Deuxième jour du Grand Atelier. Des échanges commencent à aboutir. On peut voir sur des établis, entre les mains de certaines-ains, des parties de pièces de différentes matières. On les posent côte-à-côte, on les superposent, on envisage un élément supplémentaire ….en verre , en terre, en fer ?

Telle partie qu’on imagine existe peut-être déjà dans la recyclerie. Oui, mais pas tout à fait comme on l’avait vue, mais en s’adaptant ça pourra s’intégrer au projet. Et même mieux, l’assemblage sera plus simple à réaliser.

Les sollicitations sont permanentes. S’arrêter un moment pour se laisser absorber par les gestes des autres :  les verriers cueillant le verre fondu dans leur four, les tourneurs sur bois devant leur pièce tournant à grande vitesse et faisant jaillir des copeaux, ou encore la dextérité avec laquelle Géraldine Arbore manipule ces feuilles d’or plus légère que l’air.

La découverte des autres, à travers leurs techniques, leurs gestes, les matières et les outils utilisés stimule l’envie de créer.
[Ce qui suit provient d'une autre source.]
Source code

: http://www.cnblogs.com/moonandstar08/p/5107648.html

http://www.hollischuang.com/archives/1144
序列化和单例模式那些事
Les discussions s’animent.  Le partage et la mise en commun des savoir-faire facilite l’innovation.

Ainsi va se dérouler le Grand Atelier au fil des 5 jours de création et d’échanges entre la trentaine de participants dans une atmosphère vibrante et sereine. 150 œuvres seront élaborées mettant en évidence la richesse des partages de connaissance. L’improbable a été réalisé, l’adaptation à l’inattendu a rendu possible la concrétisation des défis tout au long de cette session.

Point final de ce Grand Atelier, la préparation de la vente aux enchères. Tout le monde participe à la mise en place des œuvres pour une exposition au cours de laquelle les acheteurs pourront les approcher et faire leurs choix. Les œuvres se dispersent petit à petit au gré des acquisitions. Chacun se prépare au retour. Le moment du départ est émouvant. L’envie de continuer à travailler ensemble est profonde ainsi que de revenir à Aiguines pour le prochain Grand Atelier.